» **What you are asked to do**: The records below must be output exactly, without pictures.

======== Dataset excerpts

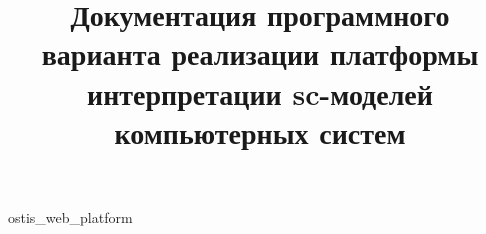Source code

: \documentclass[graybox,envcountchap,sectrefs]{svmono}
\begin{document}
\DeactivateBG
\title{\centering
Документация программного варианта реализации платформы интерпретации sc-моделей компьютерных систем}
\maketitle

\normalsize

\setcounter{page}{3}

\ActivateBG

\addtocounter{chapter}{-1}

\begin{SCn}
{ostis_web_platform}

\end{SCn}


\backmatter
\end{document}
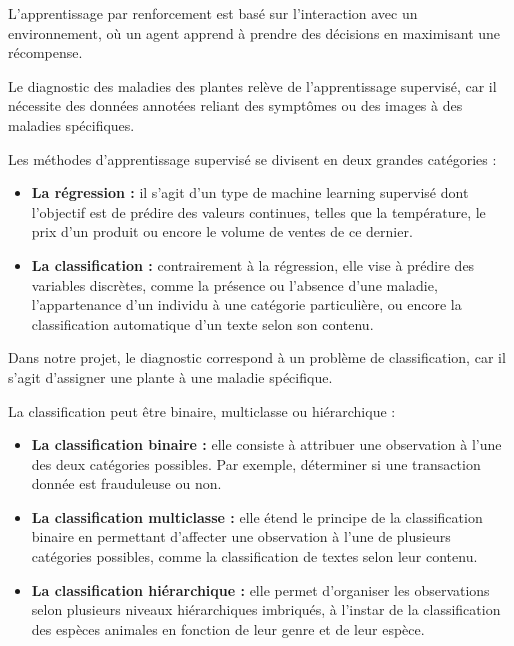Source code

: L'apprentissage par renforcement est basé sur l'interaction avec un environnement, où un agent apprend à prendre des décisions en maximisant une récompense.

Le diagnostic des maladies des plantes relève de l'apprentissage supervisé, car il nécessite des données annotées reliant des symptômes ou des images à des maladies spécifiques.

Les méthodes d'apprentissage supervisé se divisent en deux grandes catégories : 
\begin{itemize}[label=\textbullet, leftmargin=*, itemsep=0.5em]
    \item \textbf{La régression :} il s'agit d'un type de machine learning supervisé 
    dont l'objectif est de prédire des valeurs continues, telles que la température, 
    le prix d'un produit ou encore le volume de ventes de ce dernier.
    
    \item \textbf{La classification :} contrairement à la régression, elle vise à 
    prédire des variables discrètes, comme la présence ou l'absence d'une maladie, 
    l'appartenance d'un individu à une catégorie particulière, ou encore la 
    classification automatique d'un texte selon son contenu.
\end{itemize}

Dans notre projet, le diagnostic correspond à un problème de classification, car il s'agit d'assigner une plante à une maladie spécifique.

La classification peut être binaire, multiclasse ou hiérarchique :
\begin{itemize}[label=\textbullet, leftmargin=*, itemsep=0.5em]
    \item \textbf{La classification binaire :} elle consiste à attribuer une observation 
    à l'une des deux catégories possibles. Par exemple, déterminer si une transaction 
    donnée est frauduleuse ou non.

    \item \textbf{La classification multiclasse :} elle étend le principe de la 
    classification binaire en permettant d'affecter une observation à l'une de 
    plusieurs catégories possibles, comme la classification de textes selon leur contenu.

    \item \textbf{La classification hiérarchique :} elle permet d'organiser les 
    observations selon plusieurs niveaux hiérarchiques imbriqués, à l'instar de 
    la classification des espèces animales en fonction de leur genre et de leur espèce.
\end{itemize}

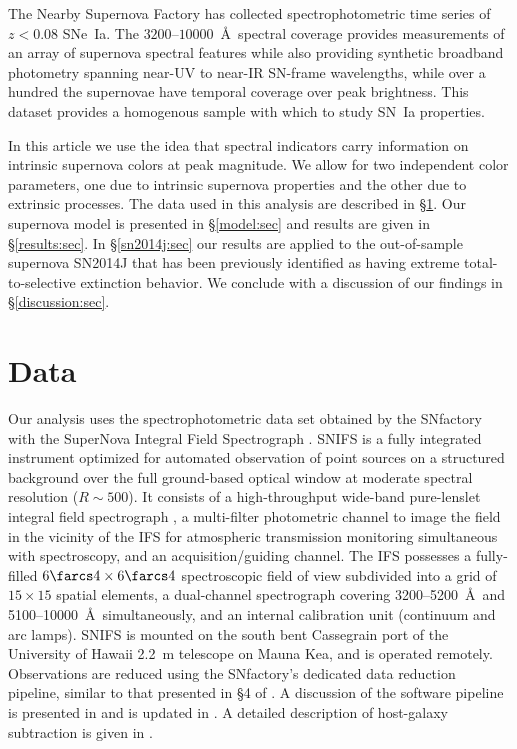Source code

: \documentclass{aastex}   	%
\begin{document}
The Nearby Supernova Factory \citep[SNfactory;][]{2004SPIE.5249..146L} has collected  
spectrophotometric time series of $z<0.08$ SNe~Ia.   The $3200$--$10000$~\AA\ spectral coverage
provides measurements of an array of supernova spectral features while also providing synthetic broadband photometry
spanning near-UV to near-IR SN-frame wavelengths, while over a hundred the supernovae have temporal coverage over
peak brightness.  This dataset provides a homogenous sample with which to study SN~Ia properties.

In this article we use the idea that spectral indicators carry information on intrinsic supernova colors at peak magnitude.
We allow for two independent color parameters, one due to intrinsic supernova
properties and the other due to
extrinsic processes.  The data used in this analysis are described in \S\ref{data:sec}.  Our supernova model is presented in
\S\ref{model:sec} and results are given in \S\ref{results:sec}.  In \S\ref{sn2014j:sec} our results are applied to the out-of-sample
supernova SN2014J that has been previously identified as having extreme total-to-selective extinction behavior.
We conclude with a discussion of our findings in \S\ref{discussion:sec}.


\section{Data}
\label{data:sec}

Our analysis uses the spectrophotometric data set obtained by
the SNfactory with the SuperNova Integral Field
Spectrograph \citep[SNIFS,][]{2004SPIE.5249..146L}.  SNIFS is a fully integrated
instrument optimized for automated observation of point sources on a
structured background over the full ground-based optical window at
moderate spectral resolution ($R \sim 500$).  It consists of a
high-throughput wide-band pure-lenslet integral field spectrograph
\citep[IFS, ``\`a la TIGER;''][]{1995A&AS..113..347B,2000ASPC..195..173B,2001MNRAS.326...23B}, a
multi-filter photometric channel to image the field in the vicinity of
the IFS for atmospheric transmission monitoring simultaneous with
spectroscopy, and an acquisition/guiding channel.  The IFS possesses a
fully-filled $6\farcs 4 \times 6\farcs 4$ spectroscopic field of view
subdivided into a grid of $15 \times 15$ spatial elements, a
dual-channel spectrograph covering 3200--5200~\AA\ and 5100--10000~\AA\
simultaneously, and an internal calibration unit (continuum and arc
lamps).  SNIFS is mounted on the south bent Cassegrain port of the
University of Hawaii 2.2~m telescope on Mauna Kea, and is operated
remotely.  Observations are reduced using the SNfactory's dedicated data
reduction pipeline, similar to that presented in \S4 of \citet{2001MNRAS.326...23B}.
A discussion of the software pipeline is presented in
\citet{2006ApJ...650..510A} and is updated in \citet{2010ApJ...713.1073S}.  A detailed
description of host-galaxy subtraction is given in \citet{2011MNRAS.418..258B}.
\end{document}
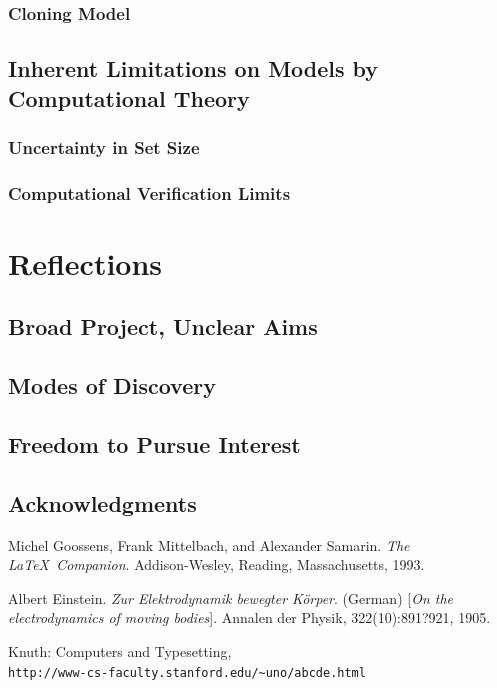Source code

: \documentclass[11pt,a4paper]{report}
\begin{document}
\subsection{Cloning Model}

\section{Inherent Limitations on Models by Computational Theory}
\subsection{Uncertainty in Set Size}
\subsection{Computational Verification Limits}



\chapter{Reflections}
\section{Broad Project, Unclear Aims}
\section{Modes of Discovery}
\section{Freedom to Pursue Interest}
\section{Acknowledgments}





\begin{thebibliography}{9}
Michel Goossens, Frank Mittelbach, and Alexander Samarin. 
\textit{The \LaTeX\ Companion}. 
Addison-Wesley, Reading, Massachusetts, 1993.
 
Albert Einstein. 
\textit{Zur Elektrodynamik bewegter K{\"o}rper}. (German) 
[\textit{On the electrodynamics of moving bodies}]. 
Annalen der Physik, 322(10):891?921, 1905.
 
Knuth: Computers and Typesetting,
\\\texttt{http://www-cs-faculty.stanford.edu/\~{}uno/abcde.html}
\end{thebibliography}
 
\end{document}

================

» **Reply**:
Source code

: \documentclass[graybox,envcountchap,sectrefs]{svmono}
\begin{document}
\DeactivateBG
\title{\centering
Документация программного варианта реализации платформы интерпретации sc-моделей компьютерных систем}
\maketitle

\normalsize

\setcounter{page}{3}

\ActivateBG

\addtocounter{chapter}{-1}

\begin{SCn}
{ostis_web_platform}

\end{SCn}


\backmatter
\end{document}
Source code

: L'apprentissage par renforcement est basé sur l'interaction avec un environnement, où un agent apprend à prendre des décisions en maximisant une récompense.

Le diagnostic des maladies des plantes relève de l'apprentissage supervisé, car il nécessite des données annotées reliant des symptômes ou des images à des maladies spécifiques.

Les méthodes d'apprentissage supervisé se divisent en deux grandes catégories : 
\begin{itemize}[label=\textbullet, leftmargin=*, itemsep=0.5em]
    \item \textbf{La régression :} il s'agit d'un type de machine learning supervisé 
    dont l'objectif est de prédire des valeurs continues, telles que la température, 
    le prix d'un produit ou encore le volume de ventes de ce dernier.
    
    \item \textbf{La classification :} contrairement à la régression, elle vise à 
    prédire des variables discrètes, comme la présence ou l'absence d'une maladie, 
    l'appartenance d'un individu à une catégorie particulière, ou encore la 
    classification automatique d'un texte selon son contenu.
\end{itemize}

Dans notre projet, le diagnostic correspond à un problème de classification, car il s'agit d'assigner une plante à une maladie spécifique.

La classification peut être binaire, multiclasse ou hiérarchique :
\begin{itemize}[label=\textbullet, leftmargin=*, itemsep=0.5em]
    \item \textbf{La classification binaire :} elle consiste à attribuer une observation 
    à l'une des deux catégories possibles. Par exemple, déterminer si une transaction 
    donnée est frauduleuse ou non.

    \item \textbf{La classification multiclasse :} elle étend le principe de la 
    classification binaire en permettant d'affecter une observation à l'une de 
    plusieurs catégories possibles, comme la classification de textes selon leur contenu.

    \item \textbf{La classification hiérarchique :} elle permet d'organiser les 
    observations selon plusieurs niveaux hiérarchiques imbriqués, à l'instar de 
    la classification des espèces animales en fonction de leur genre et de leur espèce.
\end{itemize}

Source code

: \documentclass{aastex}   	%
\begin{document}
The Nearby Supernova Factory \citep[SNfactory;][]{2004SPIE.5249..146L} has collected  
spectrophotometric time series of $z<0.08$ SNe~Ia.   The $3200$--$10000$~\AA\ spectral coverage
provides measurements of an array of supernova spectral features while also providing synthetic broadband photometry
spanning near-UV to near-IR SN-frame wavelengths, while over a hundred the supernovae have temporal coverage over
peak brightness.  This dataset provides a homogenous sample with which to study SN~Ia properties.

In this article we use the idea that spectral indicators carry information on intrinsic supernova colors at peak magnitude.
We allow for two independent color parameters, one due to intrinsic supernova
properties and the other due to
extrinsic processes.  The data used in this analysis are described in \S\ref{data:sec}.  Our supernova model is presented in
\S\ref{model:sec} and results are given in \S\ref{results:sec}.  In \S\ref{sn2014j:sec} our results are applied to the out-of-sample
supernova SN2014J that has been previously identified as having extreme total-to-selective extinction behavior.
We conclude with a discussion of our findings in \S\ref{discussion:sec}.


\section{Data}
\label{data:sec}

Our analysis uses the spectrophotometric data set obtained by
the SNfactory with the SuperNova Integral Field
Spectrograph \citep[SNIFS,][]{2004SPIE.5249..146L}.  SNIFS is a fully integrated
instrument optimized for automated observation of point sources on a
structured background over the full ground-based optical window at
moderate spectral resolution ($R \sim 500$).  It consists of a
high-throughput wide-band pure-lenslet integral field spectrograph
\citep[IFS, ``\`a la TIGER;''][]{1995A&AS..113..347B,2000ASPC..195..173B,2001MNRAS.326...23B}, a
multi-filter photometric channel to image the field in the vicinity of
the IFS for atmospheric transmission monitoring simultaneous with
spectroscopy, and an acquisition/guiding channel.  The IFS possesses a
fully-filled $6\farcs 4 \times 6\farcs 4$ spectroscopic field of view
subdivided into a grid of $15 \times 15$ spatial elements, a
dual-channel spectrograph covering 3200--5200~\AA\ and 5100--10000~\AA\
simultaneously, and an internal calibration unit (continuum and arc
lamps).  SNIFS is mounted on the south bent Cassegrain port of the
University of Hawaii 2.2~m telescope on Mauna Kea, and is operated
remotely.  Observations are reduced using the SNfactory's dedicated data
reduction pipeline, similar to that presented in \S4 of \citet{2001MNRAS.326...23B}.
A discussion of the software pipeline is presented in
\citet{2006ApJ...650..510A} and is updated in \citet{2010ApJ...713.1073S}.  A detailed
description of host-galaxy subtraction is given in \citet{2011MNRAS.418..258B}.
\end{document}
Source code

: \documentclass[11pt,a4paper]{report}
\begin{document}
\subsection{Cloning Model}

\section{Inherent Limitations on Models by Computational Theory}
\subsection{Uncertainty in Set Size}
\subsection{Computational Verification Limits}



\chapter{Reflections}
\section{Broad Project, Unclear Aims}
\section{Modes of Discovery}
\section{Freedom to Pursue Interest}
\section{Acknowledgments}





\begin{thebibliography}{9}
Michel Goossens, Frank Mittelbach, and Alexander Samarin. 
\textit{The \LaTeX\ Companion}. 
Addison-Wesley, Reading, Massachusetts, 1993.
 
Albert Einstein. 
\textit{Zur Elektrodynamik bewegter K{\"o}rper}. (German) 
[\textit{On the electrodynamics of moving bodies}]. 
Annalen der Physik, 322(10):891?921, 1905.
 
Knuth: Computers and Typesetting,
\\\texttt{http://www-cs-faculty.stanford.edu/\~{}uno/abcde.html}
\end{thebibliography}
 
\end{document}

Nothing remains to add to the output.